PROVIDED RECORDS START

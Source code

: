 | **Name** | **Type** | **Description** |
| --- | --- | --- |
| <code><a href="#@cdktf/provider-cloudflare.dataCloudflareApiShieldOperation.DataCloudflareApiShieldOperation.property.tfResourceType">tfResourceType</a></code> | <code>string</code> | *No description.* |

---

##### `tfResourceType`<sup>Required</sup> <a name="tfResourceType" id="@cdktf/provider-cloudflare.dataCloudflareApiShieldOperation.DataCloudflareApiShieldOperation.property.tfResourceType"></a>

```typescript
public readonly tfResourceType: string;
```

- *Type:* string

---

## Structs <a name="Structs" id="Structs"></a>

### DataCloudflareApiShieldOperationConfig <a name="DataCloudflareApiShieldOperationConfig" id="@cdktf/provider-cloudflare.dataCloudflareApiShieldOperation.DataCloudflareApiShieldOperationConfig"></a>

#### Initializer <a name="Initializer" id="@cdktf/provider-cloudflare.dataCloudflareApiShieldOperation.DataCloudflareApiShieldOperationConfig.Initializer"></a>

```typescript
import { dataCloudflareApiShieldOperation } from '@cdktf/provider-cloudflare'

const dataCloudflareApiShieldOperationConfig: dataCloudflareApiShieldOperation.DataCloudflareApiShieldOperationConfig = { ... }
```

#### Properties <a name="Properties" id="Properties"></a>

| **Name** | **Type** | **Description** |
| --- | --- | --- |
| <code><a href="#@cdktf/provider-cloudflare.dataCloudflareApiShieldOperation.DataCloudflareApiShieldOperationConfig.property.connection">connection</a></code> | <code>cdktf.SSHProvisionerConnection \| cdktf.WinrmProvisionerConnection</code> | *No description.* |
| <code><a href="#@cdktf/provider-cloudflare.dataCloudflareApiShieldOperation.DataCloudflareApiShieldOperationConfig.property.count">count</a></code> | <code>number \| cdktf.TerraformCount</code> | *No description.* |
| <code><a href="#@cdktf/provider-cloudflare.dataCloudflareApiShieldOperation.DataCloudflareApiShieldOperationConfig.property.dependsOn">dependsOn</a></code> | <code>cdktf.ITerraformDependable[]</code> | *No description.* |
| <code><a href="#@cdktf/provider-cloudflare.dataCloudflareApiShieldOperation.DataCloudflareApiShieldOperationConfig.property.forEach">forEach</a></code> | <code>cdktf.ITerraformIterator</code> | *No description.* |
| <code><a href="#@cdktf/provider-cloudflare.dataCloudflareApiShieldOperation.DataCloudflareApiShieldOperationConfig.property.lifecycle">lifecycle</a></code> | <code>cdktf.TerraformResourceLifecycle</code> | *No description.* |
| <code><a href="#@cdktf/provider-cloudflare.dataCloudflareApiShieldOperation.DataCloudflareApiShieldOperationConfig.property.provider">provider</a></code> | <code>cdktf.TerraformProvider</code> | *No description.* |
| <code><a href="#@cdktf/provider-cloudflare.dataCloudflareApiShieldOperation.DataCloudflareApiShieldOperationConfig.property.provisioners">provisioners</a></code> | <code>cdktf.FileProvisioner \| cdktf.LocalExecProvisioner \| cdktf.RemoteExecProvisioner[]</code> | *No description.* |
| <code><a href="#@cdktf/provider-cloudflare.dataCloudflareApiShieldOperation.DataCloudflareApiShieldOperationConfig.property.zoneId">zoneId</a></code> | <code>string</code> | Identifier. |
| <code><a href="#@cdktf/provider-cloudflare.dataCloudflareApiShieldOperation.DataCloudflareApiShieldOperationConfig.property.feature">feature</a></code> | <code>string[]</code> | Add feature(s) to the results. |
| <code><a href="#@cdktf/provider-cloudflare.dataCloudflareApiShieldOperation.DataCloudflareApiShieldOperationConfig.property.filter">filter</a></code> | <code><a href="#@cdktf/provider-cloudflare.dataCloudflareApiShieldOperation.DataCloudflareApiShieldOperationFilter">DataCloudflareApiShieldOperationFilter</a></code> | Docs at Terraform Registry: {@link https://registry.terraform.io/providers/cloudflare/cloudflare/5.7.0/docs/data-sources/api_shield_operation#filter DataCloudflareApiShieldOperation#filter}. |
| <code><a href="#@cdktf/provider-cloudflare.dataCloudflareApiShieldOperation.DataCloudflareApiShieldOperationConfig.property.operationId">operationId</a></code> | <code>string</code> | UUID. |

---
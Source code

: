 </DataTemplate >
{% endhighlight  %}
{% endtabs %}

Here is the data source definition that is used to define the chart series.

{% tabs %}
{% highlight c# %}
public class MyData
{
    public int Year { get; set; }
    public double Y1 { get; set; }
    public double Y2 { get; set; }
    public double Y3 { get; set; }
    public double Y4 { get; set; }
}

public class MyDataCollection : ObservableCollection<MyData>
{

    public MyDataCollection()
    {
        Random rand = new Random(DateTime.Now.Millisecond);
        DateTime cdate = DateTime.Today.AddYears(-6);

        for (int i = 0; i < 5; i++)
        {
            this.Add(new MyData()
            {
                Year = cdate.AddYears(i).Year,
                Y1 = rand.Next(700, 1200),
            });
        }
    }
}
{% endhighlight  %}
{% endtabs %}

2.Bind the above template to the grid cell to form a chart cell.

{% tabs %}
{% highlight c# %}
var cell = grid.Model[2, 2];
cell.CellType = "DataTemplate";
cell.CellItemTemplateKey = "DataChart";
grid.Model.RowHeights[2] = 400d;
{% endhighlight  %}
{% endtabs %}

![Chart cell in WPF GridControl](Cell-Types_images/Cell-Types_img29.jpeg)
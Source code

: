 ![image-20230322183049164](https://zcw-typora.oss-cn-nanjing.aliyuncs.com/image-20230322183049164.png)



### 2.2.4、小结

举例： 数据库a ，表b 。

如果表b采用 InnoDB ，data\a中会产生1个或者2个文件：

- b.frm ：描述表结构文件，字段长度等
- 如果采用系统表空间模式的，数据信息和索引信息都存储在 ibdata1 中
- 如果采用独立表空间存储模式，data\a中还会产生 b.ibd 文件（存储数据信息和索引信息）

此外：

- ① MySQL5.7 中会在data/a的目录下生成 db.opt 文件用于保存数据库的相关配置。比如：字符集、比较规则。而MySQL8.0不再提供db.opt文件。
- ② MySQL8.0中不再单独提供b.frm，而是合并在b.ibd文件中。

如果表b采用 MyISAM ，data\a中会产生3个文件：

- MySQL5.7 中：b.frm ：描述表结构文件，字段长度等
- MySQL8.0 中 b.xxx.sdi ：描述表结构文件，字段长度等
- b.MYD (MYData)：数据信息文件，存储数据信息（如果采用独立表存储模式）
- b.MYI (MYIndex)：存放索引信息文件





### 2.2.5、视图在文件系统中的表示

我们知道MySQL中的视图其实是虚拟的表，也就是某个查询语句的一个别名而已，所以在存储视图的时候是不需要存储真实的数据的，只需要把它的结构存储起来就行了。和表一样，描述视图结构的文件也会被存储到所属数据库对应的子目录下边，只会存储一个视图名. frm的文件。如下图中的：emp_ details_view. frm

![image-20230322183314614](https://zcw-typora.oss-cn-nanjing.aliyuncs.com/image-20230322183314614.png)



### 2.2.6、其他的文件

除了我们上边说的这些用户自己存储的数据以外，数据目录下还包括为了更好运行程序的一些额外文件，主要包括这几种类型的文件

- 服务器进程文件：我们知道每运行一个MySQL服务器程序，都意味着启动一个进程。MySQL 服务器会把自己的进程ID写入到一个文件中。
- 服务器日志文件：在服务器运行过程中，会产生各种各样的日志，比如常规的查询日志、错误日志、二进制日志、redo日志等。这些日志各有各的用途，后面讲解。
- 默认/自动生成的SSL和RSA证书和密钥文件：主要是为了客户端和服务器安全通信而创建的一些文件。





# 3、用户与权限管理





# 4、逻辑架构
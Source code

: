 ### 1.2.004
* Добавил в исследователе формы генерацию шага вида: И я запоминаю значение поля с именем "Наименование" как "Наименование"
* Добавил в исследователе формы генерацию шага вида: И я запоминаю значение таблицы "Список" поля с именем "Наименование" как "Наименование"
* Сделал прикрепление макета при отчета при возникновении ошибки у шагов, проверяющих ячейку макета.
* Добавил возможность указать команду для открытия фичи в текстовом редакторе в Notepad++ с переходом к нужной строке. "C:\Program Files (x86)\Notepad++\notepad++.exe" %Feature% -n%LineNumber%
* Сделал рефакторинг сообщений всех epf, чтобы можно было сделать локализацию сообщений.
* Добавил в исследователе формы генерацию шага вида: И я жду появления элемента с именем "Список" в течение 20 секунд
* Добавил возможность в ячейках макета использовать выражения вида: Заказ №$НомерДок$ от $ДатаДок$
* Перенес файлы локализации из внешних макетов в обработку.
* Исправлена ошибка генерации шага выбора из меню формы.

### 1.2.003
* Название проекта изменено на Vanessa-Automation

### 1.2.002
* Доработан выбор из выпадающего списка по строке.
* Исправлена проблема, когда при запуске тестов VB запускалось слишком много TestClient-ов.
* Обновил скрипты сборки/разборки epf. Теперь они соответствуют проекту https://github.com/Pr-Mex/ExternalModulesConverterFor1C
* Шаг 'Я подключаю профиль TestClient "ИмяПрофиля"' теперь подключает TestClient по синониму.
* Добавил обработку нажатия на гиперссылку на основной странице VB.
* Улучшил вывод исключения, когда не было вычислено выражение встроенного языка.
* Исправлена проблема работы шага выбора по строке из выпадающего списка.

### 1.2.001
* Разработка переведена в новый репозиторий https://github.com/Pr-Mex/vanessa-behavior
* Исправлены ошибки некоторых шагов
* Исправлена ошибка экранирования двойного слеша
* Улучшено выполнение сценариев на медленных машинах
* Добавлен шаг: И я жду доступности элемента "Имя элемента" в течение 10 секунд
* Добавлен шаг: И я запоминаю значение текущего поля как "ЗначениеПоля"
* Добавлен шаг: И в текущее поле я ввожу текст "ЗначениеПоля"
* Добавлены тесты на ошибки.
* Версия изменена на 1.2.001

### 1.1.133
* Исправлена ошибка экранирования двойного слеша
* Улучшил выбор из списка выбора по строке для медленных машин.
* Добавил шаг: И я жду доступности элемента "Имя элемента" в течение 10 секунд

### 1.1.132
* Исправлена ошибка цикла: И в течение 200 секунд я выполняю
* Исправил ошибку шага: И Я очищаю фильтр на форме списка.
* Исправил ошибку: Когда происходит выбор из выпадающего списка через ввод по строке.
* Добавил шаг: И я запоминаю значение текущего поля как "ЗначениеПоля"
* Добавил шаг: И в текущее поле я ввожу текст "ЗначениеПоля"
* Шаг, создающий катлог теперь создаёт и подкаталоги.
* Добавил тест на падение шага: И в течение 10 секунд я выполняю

PROVIDED RECORDS END

PROMPT: Transcribe the records above from the line holding "течение 20 секунд" down to the line holding "из меню формы.", inclusive, without adding anything.

TASK ANSWER:
* Добавил в исследователе формы генерацию шага вида: И я жду появления элемента с именем "Список" в течение 20 секунд
* Добавил возможность в ячейках макета использовать выражения вида: Заказ №$НомерДок$ от $ДатаДок$
* Перенес файлы локализации из внешних макетов в обработку.
* Исправлена ошибка генерации шага выбора из меню формы.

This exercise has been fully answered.